- _Brief_
Your output should be an exact copy of the records, with no pictures in it.

Start of Material provided

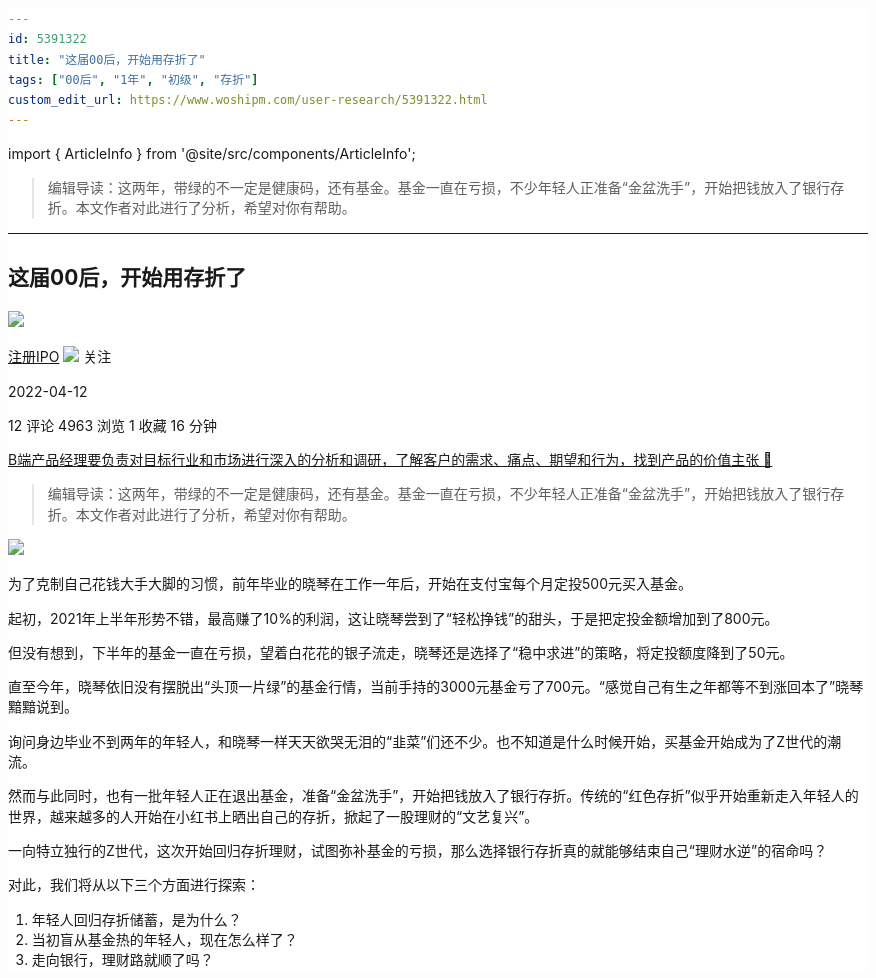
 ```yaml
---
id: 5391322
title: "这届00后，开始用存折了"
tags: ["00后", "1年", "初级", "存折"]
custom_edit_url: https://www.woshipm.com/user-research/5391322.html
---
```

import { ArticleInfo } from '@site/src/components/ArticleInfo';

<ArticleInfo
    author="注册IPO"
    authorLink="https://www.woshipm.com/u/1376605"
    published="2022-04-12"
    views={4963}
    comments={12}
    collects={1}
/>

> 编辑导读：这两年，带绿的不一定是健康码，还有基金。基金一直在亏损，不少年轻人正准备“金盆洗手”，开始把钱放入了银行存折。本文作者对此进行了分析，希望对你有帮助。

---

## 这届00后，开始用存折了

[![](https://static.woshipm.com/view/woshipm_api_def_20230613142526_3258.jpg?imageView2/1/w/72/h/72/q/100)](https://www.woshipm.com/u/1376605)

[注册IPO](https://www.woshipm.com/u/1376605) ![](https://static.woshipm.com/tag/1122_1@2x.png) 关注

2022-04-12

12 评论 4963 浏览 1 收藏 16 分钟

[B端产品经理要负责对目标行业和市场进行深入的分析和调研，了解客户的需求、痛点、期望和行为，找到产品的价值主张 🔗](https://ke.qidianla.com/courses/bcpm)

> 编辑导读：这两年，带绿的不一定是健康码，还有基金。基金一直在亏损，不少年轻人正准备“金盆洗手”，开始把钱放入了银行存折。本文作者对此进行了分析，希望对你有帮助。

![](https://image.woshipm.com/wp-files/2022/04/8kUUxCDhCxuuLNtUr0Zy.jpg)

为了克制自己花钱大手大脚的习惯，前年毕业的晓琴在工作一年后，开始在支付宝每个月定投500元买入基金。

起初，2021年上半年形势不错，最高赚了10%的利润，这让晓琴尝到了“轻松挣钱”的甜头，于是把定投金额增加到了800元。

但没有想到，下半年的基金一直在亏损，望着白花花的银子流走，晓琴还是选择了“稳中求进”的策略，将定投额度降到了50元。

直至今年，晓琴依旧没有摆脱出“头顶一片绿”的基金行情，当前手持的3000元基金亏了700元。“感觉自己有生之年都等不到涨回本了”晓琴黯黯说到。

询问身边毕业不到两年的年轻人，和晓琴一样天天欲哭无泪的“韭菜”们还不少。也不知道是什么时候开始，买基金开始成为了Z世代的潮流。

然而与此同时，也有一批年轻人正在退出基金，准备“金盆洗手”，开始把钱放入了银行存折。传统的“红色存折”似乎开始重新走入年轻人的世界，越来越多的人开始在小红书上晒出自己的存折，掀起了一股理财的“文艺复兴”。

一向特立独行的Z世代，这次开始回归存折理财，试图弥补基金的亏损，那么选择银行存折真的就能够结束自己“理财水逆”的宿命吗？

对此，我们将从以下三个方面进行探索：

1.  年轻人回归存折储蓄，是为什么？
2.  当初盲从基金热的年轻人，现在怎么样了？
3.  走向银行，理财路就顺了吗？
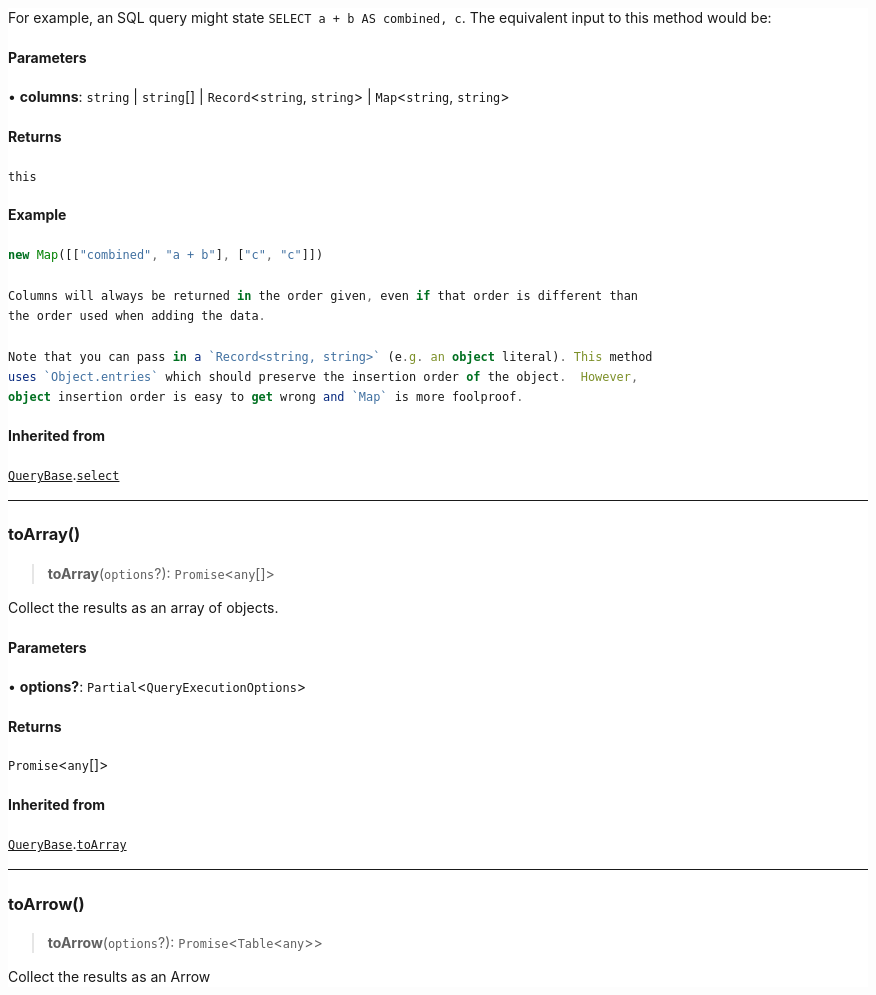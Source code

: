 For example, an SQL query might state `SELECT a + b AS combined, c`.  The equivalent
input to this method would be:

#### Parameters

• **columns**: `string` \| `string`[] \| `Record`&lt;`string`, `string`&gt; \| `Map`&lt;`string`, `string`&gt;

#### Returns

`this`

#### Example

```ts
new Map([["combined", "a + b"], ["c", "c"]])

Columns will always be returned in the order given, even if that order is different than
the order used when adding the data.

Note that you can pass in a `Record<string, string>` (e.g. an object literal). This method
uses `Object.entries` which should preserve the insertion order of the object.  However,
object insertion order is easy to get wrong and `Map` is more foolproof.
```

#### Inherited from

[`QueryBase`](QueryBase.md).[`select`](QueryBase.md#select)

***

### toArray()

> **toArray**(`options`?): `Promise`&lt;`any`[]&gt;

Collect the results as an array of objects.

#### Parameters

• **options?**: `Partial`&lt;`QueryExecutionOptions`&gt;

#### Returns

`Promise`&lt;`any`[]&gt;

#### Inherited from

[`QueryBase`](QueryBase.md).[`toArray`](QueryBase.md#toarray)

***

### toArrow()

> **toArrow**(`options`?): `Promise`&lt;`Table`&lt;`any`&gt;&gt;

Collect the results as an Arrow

End of Material provided

- _Response to the task_
 ```yaml
---
id: 5391322
title: "这届00后，开始用存折了"
tags: ["00后", "1年", "初级", "存折"]
custom_edit_url: https://www.woshipm.com/user-research/5391322.html
---
```

import { ArticleInfo } from '@site/src/components/ArticleInfo';

<ArticleInfo
    author="注册IPO"
    authorLink="https://www.woshipm.com/u/1376605"
    published="2022-04-12"
    views={4963}
    comments={12}
    collects={1}
/>

> 编辑导读：这两年，带绿的不一定是健康码，还有基金。基金一直在亏损，不少年轻人正准备“金盆洗手”，开始把钱放入了银行存折。本文作者对此进行了分析，希望对你有帮助。

---

## 这届00后，开始用存折了

[![](https://static.woshipm.com/view/woshipm_api_def_20230613142526_3258.jpg?imageView2/1/w/72/h/72/q/100)](https://www.woshipm.com/u/1376605)

[注册IPO](https://www.woshipm.com/u/1376605) ![](https://static.woshipm.com/tag/1122_1@2x.png) 关注

2022-04-12

12 评论 4963 浏览 1 收藏 16 分钟

[B端产品经理要负责对目标行业和市场进行深入的分析和调研，了解客户的需求、痛点、期望和行为，找到产品的价值主张 🔗](https://ke.qidianla.com/courses/bcpm)

> 编辑导读：这两年，带绿的不一定是健康码，还有基金。基金一直在亏损，不少年轻人正准备“金盆洗手”，开始把钱放入了银行存折。本文作者对此进行了分析，希望对你有帮助。

![](https://image.woshipm.com/wp-files/2022/04/8kUUxCDhCxuuLNtUr0Zy.jpg)

为了克制自己花钱大手大脚的习惯，前年毕业的晓琴在工作一年后，开始在支付宝每个月定投500元买入基金。

起初，2021年上半年形势不错，最高赚了10%的利润，这让晓琴尝到了“轻松挣钱”的甜头，于是把定投金额增加到了800元。

但没有想到，下半年的基金一直在亏损，望着白花花的银子流走，晓琴还是选择了“稳中求进”的策略，将定投额度降到了50元。

直至今年，晓琴依旧没有摆脱出“头顶一片绿”的基金行情，当前手持的3000元基金亏了700元。“感觉自己有生之年都等不到涨回本了”晓琴黯黯说到。

询问身边毕业不到两年的年轻人，和晓琴一样天天欲哭无泪的“韭菜”们还不少。也不知道是什么时候开始，买基金开始成为了Z世代的潮流。

然而与此同时，也有一批年轻人正在退出基金，准备“金盆洗手”，开始把钱放入了银行存折。传统的“红色存折”似乎开始重新走入年轻人的世界，越来越多的人开始在小红书上晒出自己的存折，掀起了一股理财的“文艺复兴”。

一向特立独行的Z世代，这次开始回归存折理财，试图弥补基金的亏损，那么选择银行存折真的就能够结束自己“理财水逆”的宿命吗？

对此，我们将从以下三个方面进行探索：

1.  年轻人回归存折储蓄，是为什么？
2.  当初盲从基金热的年轻人，现在怎么样了？
3.  走向银行，理财路就顺了吗？
Source code

: For example, an SQL query might state `SELECT a + b AS combined, c`.  The equivalent
input to this method would be:

#### Parameters

• **columns**: `string` \| `string`[] \| `Record`&lt;`string`, `string`&gt; \| `Map`&lt;`string`, `string`&gt;

#### Returns

`this`

#### Example

```ts
new Map([["combined", "a + b"], ["c", "c"]])

Columns will always be returned in the order given, even if that order is different than
the order used when adding the data.

Note that you can pass in a `Record<string, string>` (e.g. an object literal). This method
uses `Object.entries` which should preserve the insertion order of the object.  However,
object insertion order is easy to get wrong and `Map` is more foolproof.
```

#### Inherited from

[`QueryBase`](QueryBase.md).[`select`](QueryBase.md#select)

***

### toArray()

> **toArray**(`options`?): `Promise`&lt;`any`[]&gt;

Collect the results as an array of objects.

#### Parameters

• **options?**: `Partial`&lt;`QueryExecutionOptions`&gt;

#### Returns

`Promise`&lt;`any`[]&gt;

#### Inherited from

[`QueryBase`](QueryBase.md).[`toArray`](QueryBase.md#toarray)

***

### toArrow()

> **toArrow**(`options`?): `Promise`&lt;`Table`&lt;`any`&gt;&gt;

Collect the results as an Arrow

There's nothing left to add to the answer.